[PROBLEM TO SOLVE]: From the opening line of the records through the line bearing "<p>AS A coding", set down every line exactly.

[DATA FOR THIS TASK]:
━━━━━━━━

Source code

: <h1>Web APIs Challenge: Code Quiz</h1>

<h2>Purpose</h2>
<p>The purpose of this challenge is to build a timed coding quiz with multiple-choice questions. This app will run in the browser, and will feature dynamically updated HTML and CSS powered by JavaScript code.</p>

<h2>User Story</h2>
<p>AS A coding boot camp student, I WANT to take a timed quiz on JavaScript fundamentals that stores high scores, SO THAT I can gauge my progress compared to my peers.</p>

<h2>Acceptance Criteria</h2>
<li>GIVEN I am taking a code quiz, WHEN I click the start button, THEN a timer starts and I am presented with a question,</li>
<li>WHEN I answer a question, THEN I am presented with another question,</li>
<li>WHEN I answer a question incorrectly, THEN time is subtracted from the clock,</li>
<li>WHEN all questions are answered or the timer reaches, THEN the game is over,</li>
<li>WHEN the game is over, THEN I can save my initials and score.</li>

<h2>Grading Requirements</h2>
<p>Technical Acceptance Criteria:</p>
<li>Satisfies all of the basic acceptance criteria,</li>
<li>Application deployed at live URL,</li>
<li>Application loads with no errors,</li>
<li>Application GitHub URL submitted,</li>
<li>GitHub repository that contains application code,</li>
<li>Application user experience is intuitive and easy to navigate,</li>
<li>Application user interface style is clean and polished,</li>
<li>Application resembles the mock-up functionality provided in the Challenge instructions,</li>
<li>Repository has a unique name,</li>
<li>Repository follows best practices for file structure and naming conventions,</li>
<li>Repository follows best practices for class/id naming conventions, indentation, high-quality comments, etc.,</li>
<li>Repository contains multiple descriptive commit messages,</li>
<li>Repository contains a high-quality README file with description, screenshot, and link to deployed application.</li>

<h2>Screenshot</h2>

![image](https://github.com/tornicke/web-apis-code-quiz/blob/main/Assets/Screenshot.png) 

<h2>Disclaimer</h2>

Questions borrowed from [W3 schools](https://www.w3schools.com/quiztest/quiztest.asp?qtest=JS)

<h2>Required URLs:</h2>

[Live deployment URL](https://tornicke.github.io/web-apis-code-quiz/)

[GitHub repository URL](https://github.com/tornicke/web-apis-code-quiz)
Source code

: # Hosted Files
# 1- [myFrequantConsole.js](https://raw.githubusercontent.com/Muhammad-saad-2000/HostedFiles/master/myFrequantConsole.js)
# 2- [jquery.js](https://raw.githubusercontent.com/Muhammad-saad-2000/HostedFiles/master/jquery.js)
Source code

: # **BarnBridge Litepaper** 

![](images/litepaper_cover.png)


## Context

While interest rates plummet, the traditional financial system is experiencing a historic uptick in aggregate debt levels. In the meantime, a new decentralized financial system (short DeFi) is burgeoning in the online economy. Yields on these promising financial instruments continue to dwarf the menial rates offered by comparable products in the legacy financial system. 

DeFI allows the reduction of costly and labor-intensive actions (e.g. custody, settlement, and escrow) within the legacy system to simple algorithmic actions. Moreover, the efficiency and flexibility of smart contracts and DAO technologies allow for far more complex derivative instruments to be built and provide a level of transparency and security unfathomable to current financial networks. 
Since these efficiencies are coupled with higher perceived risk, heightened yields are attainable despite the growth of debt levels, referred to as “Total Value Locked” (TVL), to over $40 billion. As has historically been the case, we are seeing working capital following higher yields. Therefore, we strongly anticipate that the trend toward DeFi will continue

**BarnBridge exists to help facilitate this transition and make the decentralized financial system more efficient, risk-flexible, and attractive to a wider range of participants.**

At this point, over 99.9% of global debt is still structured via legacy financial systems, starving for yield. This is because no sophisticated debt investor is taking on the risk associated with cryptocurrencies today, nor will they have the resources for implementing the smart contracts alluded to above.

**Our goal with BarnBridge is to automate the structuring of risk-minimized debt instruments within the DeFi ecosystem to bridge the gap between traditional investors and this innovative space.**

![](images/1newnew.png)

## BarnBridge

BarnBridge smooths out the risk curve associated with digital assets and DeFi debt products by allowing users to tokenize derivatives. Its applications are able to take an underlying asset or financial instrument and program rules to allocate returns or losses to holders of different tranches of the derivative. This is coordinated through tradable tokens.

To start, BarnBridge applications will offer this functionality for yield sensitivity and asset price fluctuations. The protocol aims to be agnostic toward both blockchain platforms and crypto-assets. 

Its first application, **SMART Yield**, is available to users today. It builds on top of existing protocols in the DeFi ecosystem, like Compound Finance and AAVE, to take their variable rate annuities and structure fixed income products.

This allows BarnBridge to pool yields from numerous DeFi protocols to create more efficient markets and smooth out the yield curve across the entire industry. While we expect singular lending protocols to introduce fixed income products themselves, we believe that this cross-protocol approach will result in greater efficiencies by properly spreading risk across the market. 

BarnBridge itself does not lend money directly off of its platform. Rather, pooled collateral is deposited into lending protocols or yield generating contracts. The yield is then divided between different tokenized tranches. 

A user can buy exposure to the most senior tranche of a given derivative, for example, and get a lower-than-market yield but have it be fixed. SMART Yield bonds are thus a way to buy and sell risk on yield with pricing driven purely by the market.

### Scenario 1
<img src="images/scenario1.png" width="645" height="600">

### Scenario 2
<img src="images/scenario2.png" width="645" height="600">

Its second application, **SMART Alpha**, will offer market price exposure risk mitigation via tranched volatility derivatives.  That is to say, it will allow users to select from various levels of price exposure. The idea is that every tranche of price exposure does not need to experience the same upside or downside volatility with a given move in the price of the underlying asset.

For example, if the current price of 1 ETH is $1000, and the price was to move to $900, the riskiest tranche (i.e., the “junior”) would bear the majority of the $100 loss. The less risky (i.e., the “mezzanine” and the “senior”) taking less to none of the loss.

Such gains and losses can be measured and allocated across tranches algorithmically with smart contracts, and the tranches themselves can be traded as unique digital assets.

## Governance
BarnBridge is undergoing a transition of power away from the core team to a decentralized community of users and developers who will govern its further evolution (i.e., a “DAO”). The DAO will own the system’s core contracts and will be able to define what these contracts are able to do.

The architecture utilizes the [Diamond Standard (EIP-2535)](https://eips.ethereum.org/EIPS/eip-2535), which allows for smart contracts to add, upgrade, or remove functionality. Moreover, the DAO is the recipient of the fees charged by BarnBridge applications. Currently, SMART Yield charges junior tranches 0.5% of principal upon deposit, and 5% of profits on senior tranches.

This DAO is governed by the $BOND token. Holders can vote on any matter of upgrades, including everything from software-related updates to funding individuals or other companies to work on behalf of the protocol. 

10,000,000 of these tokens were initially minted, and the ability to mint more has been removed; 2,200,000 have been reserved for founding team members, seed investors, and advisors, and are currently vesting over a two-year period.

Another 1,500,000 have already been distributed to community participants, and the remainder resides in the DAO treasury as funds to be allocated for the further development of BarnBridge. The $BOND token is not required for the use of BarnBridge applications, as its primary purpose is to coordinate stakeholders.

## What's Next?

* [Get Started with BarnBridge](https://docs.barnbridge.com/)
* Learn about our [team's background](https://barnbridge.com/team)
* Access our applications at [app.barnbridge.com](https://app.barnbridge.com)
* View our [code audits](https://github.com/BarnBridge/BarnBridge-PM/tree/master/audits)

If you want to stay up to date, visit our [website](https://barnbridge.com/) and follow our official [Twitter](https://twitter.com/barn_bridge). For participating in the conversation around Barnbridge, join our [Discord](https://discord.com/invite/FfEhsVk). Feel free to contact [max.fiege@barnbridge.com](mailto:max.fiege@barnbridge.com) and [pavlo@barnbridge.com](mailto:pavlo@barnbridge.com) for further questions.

━━━━━━━━

[OUTPUT FOR THIS TASK]:
Source code

: <h1>Web APIs Challenge: Code Quiz</h1>

<h2>Purpose</h2>
<p>The purpose of this challenge is to build a timed coding quiz with multiple-choice questions. This app will run in the browser, and will feature dynamically updated HTML and CSS powered by JavaScript code.</p>

<h2>User Story</h2>
<p>AS A coding boot camp student, I WANT to take a timed quiz on JavaScript fundamentals that stores high scores, SO THAT I can gauge my progress compared to my peers.</p>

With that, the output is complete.